From the included 409 patients, AKI occurred in 60.4% (n=247). Within two years after discharge, 31.8% (n=130) of patients had an eGFR<60mL/min/1.73m2 and/or a 25% decrease on eGFR and 1.7% (n=7) of patients required RRT, 5.6% (n=23) of patients had CV events and 27.9% (n=114) of patients died. The incidence of MAKE was 60.9% (n=249), and MARCE was 36.6% (n=155).

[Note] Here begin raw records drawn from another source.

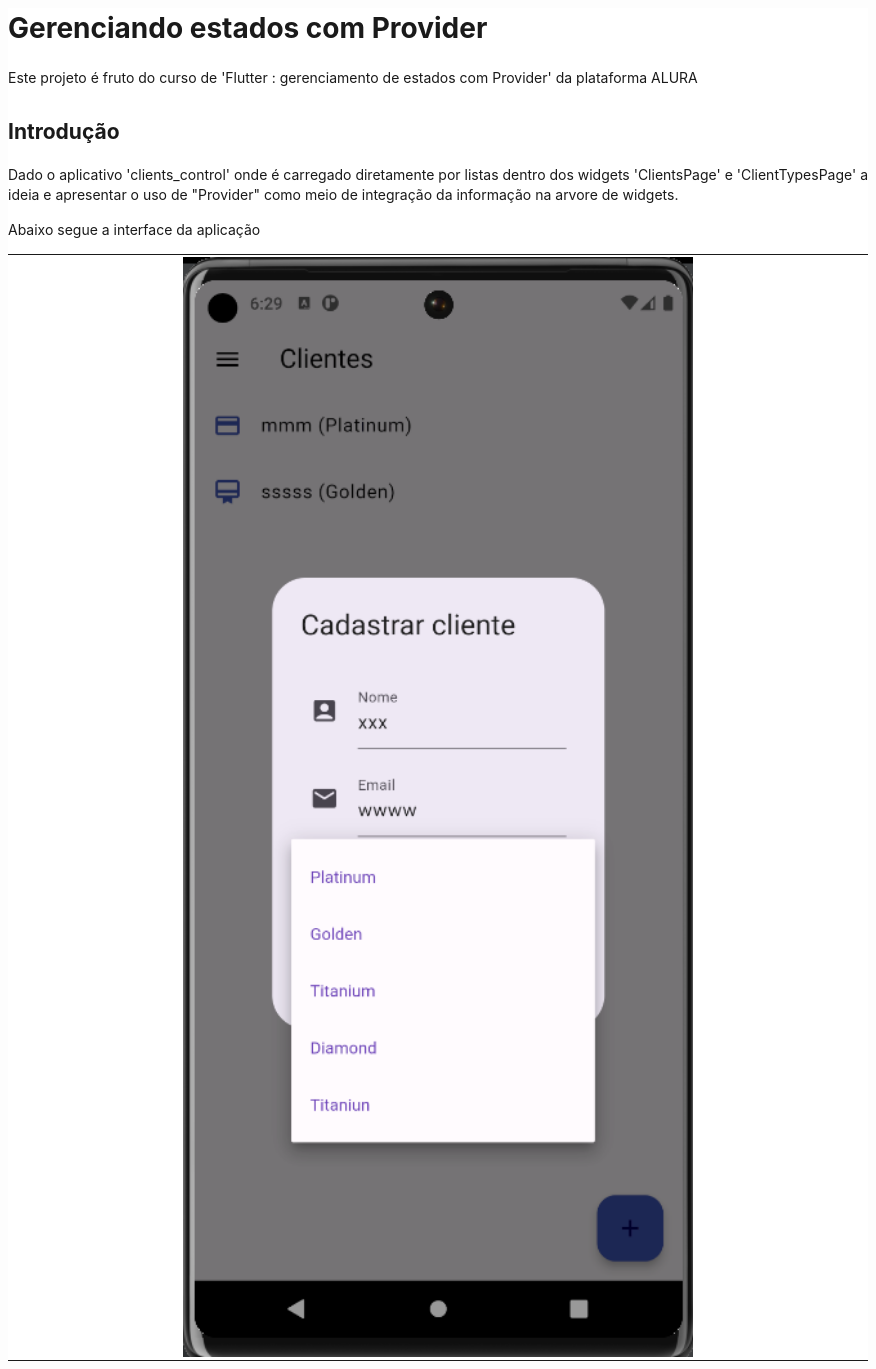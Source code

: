 # Gerenciando estados com Provider

Este projeto é fruto do curso de 'Flutter : gerenciamento de estados com Provider' da plataforma ALURA

## Introdução

Dado o aplicativo 'clients_control' onde é carregado diretamente por listas dentro dos widgets 'ClientsPage' e 'ClientTypesPage' a ideia e apresentar o uso de "Provider"
como meio de integração da informação na arvore de widgets.



Abaixo segue a interface da aplicação

<table style="width: 100%; border-collapse: collapse;" border="0">
  <tr>
    <td style="border: none; width: 10%;"> <img src="info/cadasro_cliente_01.png" alt="cadastro" style="width: 100%; display: block;"/></td>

On a multivariate analysis, older age (adjusted HR 1.02 (95% CI: 1.01-1.04), p=0.008), cardiovascular disease (adjusted HR 2.22 (95% CI: 1.24-3.95), p=0.007), chronic kidney disease (adjusted HR 5.15 (95% CI: 2.22-11.93), p<0.001), and AKI (adjusted HR 1.76 (95% CI: 1.12-2.78), p=0.015) were independent predictors of MAKE. Older age (adjusted HR 1.06 (95% CI: 1.04-1.08), p<0.001) and neoplasia (adjusted HR 4.88 (95% CI: 2.37-10.04), p<0.001) were independent predictors of mortality.

Conclusion

AKI was independently associated with the risk of long-term need for dialysis and/or renal function decline and/or mortality after hospital discharge for COVID-19. Given the long-term impact of AKI, early detection of high-risk patients is essential to improve the outcomes of COVID-19 patients.